◆ **TASK STATEMENT**: Reproduce exactly, from the data that follows, the line with "Or Nothing (10)", the line with "73.91 | 88.0", and every line that lies between them.

┌─ DATASET RECORDS

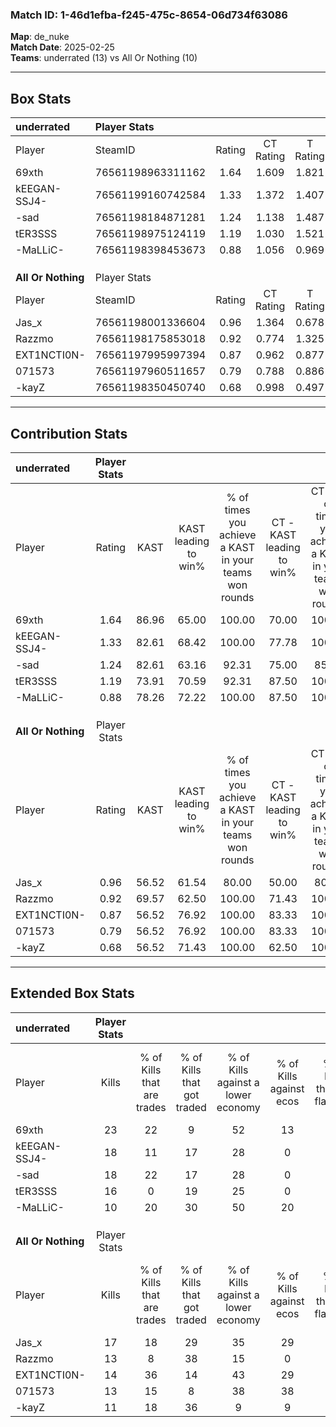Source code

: ### Match ID: 1-46d1efba-f245-475c-8654-06d734f63086  
**Map**: de_nuke  
**Match Date**: 2025-02-25  
**Teams**: underrated (13) vs All Or Nothing (10)  

---  

## Box Stats  

| **underrated**     | Player Stats      |        |           |          |       |       |       |         |        |      |     |
| :- | :- | :-: | :-: | :-: | :-: | :-: | :-: | :-: | :-: | :-: | :-: |
| Player             | SteamID           | Rating | CT Rating | T Rating | KAST  |  ADR  | Kills | Assists | Deaths | K/D  | HS% |
| 69xth              | 76561198963311162 |  1.64  |   1.609   |  1.821   | 86.96 | 106.6 |  23   |    4    |   12   | 1.92 | 69  |
| kEEGAN-SSJ4-       | 76561199160742584 |  1.33  |   1.372   |  1.407   | 82.61 | 77.4  |  18   |    5    |   12   | 1.50 | 38  |
| -sad               | 76561198184871281 |  1.24  |   1.138   |  1.487   | 82.61 | 74.2  |  18   |    1    |   15   | 1.20 | 61  |
| tER3SSS            | 76561198975124119 |  1.19  |   1.030   |  1.521   | 73.91 | 88.0  |  16   |    7    |   14   | 1.14 | 56  |
| -MaLLiC-           | 76561198398453673 |  0.88  |   1.056   |  0.969   | 78.26 | 60.3  |  10   |    5    |   15   | 0.67 | 60  |
|                    |                   |        |           |          |       |       |       |         |        |      |     |
|                    |                   |        |           |          |       |       |       |         |        |      |     |
|                    |                   |        |           |          |       |       |       |         |        |      |     |
| **All Or Nothing** | Player Stats      |        |           |          |       |       |       |         |        |      |     |
| Player             | SteamID           | Rating | CT Rating | T Rating | KAST  |  ADR  | Kills | Assists | Deaths | K/D  | HS% |
| Jas_x              | 76561198001336604 |  0.96  |   1.364   |  0.678   | 56.52 | 82.2  |  17   |    5    |   19   | 0.89 | 52  |
| Razzmo             | 76561198175853018 |  0.92  |   0.774   |  1.325   | 69.57 | 85.4  |  13   |    7    |   19   | 0.68 | 53  |
| EXT1NCTI0N-        | 76561197995997394 |  0.87  |   0.962   |  0.877   | 56.52 | 58.4  |  14   |    2    |   14   | 1.00 | 28  |
| 071573             | 76561197960511657 |  0.79  |   0.788   |  0.886   | 56.52 | 58.7  |  13   |    3    |   16   | 0.81 | 76  |
| -kayZ              | 76561198350450740 |  0.68  |   0.998   |  0.497   | 56.52 | 56.2  |  11   |    2    |   17   | 0.65 | 63  |
---  

## Contribution Stats  

| **underrated**     | Player Stats |       |                      |                                                        |                           |                                                             |                          |                                                            |
| :- | :-: | :-: | :-: | :-: | :-: | :-: | :-: | :-: |
| Player             |    Rating    | KAST  | KAST leading to win% | % of times you achieve a KAST in your teams won rounds | CT - KAST leading to win% | CT - % of times you achieve a KAST in your teams won rounds | T - KAST leading to win% | T - % of times you achieve a KAST in your teams won rounds |
| 69xth              |     1.64     | 86.96 |        65.00         |                         100.00                         |           70.00           |                           100.00                            |          60.00           |                           100.00                           |
| kEEGAN-SSJ4-       |     1.33     | 82.61 |        68.42         |                         100.00                         |           77.78           |                           100.00                            |          60.00           |                           100.00                           |
| -sad               |     1.24     | 82.61 |        63.16         |                         92.31                          |           75.00           |                            85.71                            |          54.55           |                           100.00                           |
| tER3SSS            |     1.19     | 73.91 |        70.59         |                         92.31                          |           87.50           |                           100.00                            |          55.56           |                           83.33                            |
| -MaLLiC-           |     0.88     | 78.26 |        72.22         |                         100.00                         |           87.50           |                           100.00                            |          60.00           |                           100.00                           |
|                    |              |       |                      |                                                        |                           |                                                             |                          |                                                            |
|                    |              |       |                      |                                                        |                           |                                                             |                          |                                                            |
|                    |              |       |                      |                                                        |                           |                                                             |                          |                                                            |
| **All Or Nothing** | Player Stats |       |                      |                                                        |                           |                                                             |                          |                                                            |
| Player             |    Rating    | KAST  | KAST leading to win% | % of times you achieve a KAST in your teams won rounds | CT - KAST leading to win% | CT - % of times you achieve a KAST in your teams won rounds | T - KAST leading to win% | T - % of times you achieve a KAST in your teams won rounds |
| Jas_x              |     0.96     | 56.52 |        61.54         |                         80.00                          |           50.00           |                            80.00                            |          80.00           |                           80.00                            |
| Razzmo             |     0.92     | 69.57 |        62.50         |                         100.00                         |           71.43           |                           100.00                            |          55.56           |                           100.00                           |
| EXT1NCTI0N-        |     0.87     | 56.52 |        76.92         |                         100.00                         |           83.33           |                           100.00                            |          71.43           |                           100.00                           |
| 071573             |     0.79     | 56.52 |        76.92         |                         100.00                         |           83.33           |                           100.00                            |          71.43           |                           100.00                           |
| -kayZ              |     0.68     | 56.52 |        71.43         |                         100.00                         |           62.50           |                           100.00                            |          83.33           |                           100.00                           |
---  

## Extended Box Stats  

| **underrated**     | Player Stats |                            |                            |                                    |                         |                              |                                 |        |                             |                                     |                          |                               |                            |
| :- | :-: | :-: | :-: | :-: | :-: | :-: | :-: | :-: | :-: | :-: | :-: | :-: | :-: |
| Player             |    Kills     | % of Kills that are trades | % of Kills that got traded | % of Kills against a lower economy | % of Kills against ecos | % of Kills that are flawless | % of Kills that are close duels | Deaths | % of Deaths that get traded | % of Deaths against a lower economy | % of Deaths against ecos | % of Deaths that are flawless | % of Deaths that are close |
| 69xth              |      23      |             22             |             9              |                 52                 |           13            |              57              |               13                |   12   |             25              |                 25                  |            0             |              67               |             0              |
| kEEGAN-SSJ4-       |      18      |             11             |             17             |                 28                 |            0            |              72              |                0                |   12   |             17              |                 25                  |            0             |              67               |             8              |
| -sad               |      18      |             22             |             17             |                 28                 |            0            |              50              |                6                |   15   |             20              |                 27                  |            0             |              73               |             0              |
| tER3SSS            |      16      |             0              |             19             |                 25                 |            0            |              38              |               13                |   14   |             21              |                 29                  |            0             |              57               |             0              |
| -MaLLiC-           |      10      |             20             |             30             |                 50                 |           20            |              50              |               20                |   15   |             40              |                 33                  |            0             |              53               |             7              |
|                    |              |                            |                            |                                    |                         |                              |                                 |        |                             |                                     |                          |                               |                            |
|                    |              |                            |                            |                                    |                         |                              |                                 |        |                             |                                     |                          |                               |                            |
|                    |              |                            |                            |                                    |                         |                              |                                 |        |                             |                                     |                          |                               |                            |
| **All Or Nothing** | Player Stats |                            |                            |                                    |                         |                              |                                 |        |                             |                                     |                          |                               |                            |
| Player             |    Kills     | % of Kills that are trades | % of Kills that got traded | % of Kills against a lower economy | % of Kills against ecos | % of Kills that are flawless | % of Kills that are close duels | Deaths | % of Deaths that get traded | % of Deaths against a lower economy | % of Deaths against ecos | % of Deaths that are flawless | % of Deaths that are close |
| Jas_x              |      17      |             18             |             29             |                 35                 |           29            |              47              |               12                |   19   |             16              |                 16                  |            11            |              53               |             5              |
| Razzmo             |      13      |             8              |             38             |                 15                 |            0            |              62              |                0                |   19   |             32              |                 21                  |            16            |              42               |             21             |
| EXT1NCTI0N-        |      14      |             36             |             14             |                 43                 |           29            |              57              |                0                |   14   |             14              |                  7                  |            7             |              43               |             7              |
| 071573             |      13      |             15             |             8              |                 38                 |           38            |              77              |                0                |   16   |             13              |                  6                  |            6             |              75               |             6              |
| -kayZ              |      11      |             18             |             36             |                 9                  |            9            |              82              |                0                |   17   |              6              |                  6                  |            0             |              65               |             6              |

└─

◆ **ANSWER BELOW**:
**Teams**: underrated (13) vs All Or Nothing (10)  

---  

## Box Stats  

| **underrated**     | Player Stats      |        |           |          |       |       |       |         |        |      |     |
| :- | :- | :-: | :-: | :-: | :-: | :-: | :-: | :-: | :-: | :-: | :-: |
| Player             | SteamID           | Rating | CT Rating | T Rating | KAST  |  ADR  | Kills | Assists | Deaths | K/D  | HS% |
| 69xth              | 76561198963311162 |  1.64  |   1.609   |  1.821   | 86.96 | 106.6 |  23   |    4    |   12   | 1.92 | 69  |
| kEEGAN-SSJ4-       | 76561199160742584 |  1.33  |   1.372   |  1.407   | 82.61 | 77.4  |  18   |    5    |   12   | 1.50 | 38  |
| -sad               | 76561198184871281 |  1.24  |   1.138   |  1.487   | 82.61 | 74.2  |  18   |    1    |   15   | 1.20 | 61  |
| tER3SSS            | 76561198975124119 |  1.19  |   1.030   |  1.521   | 73.91 | 88.0  |  16   |    7    |   14   | 1.14 | 56  |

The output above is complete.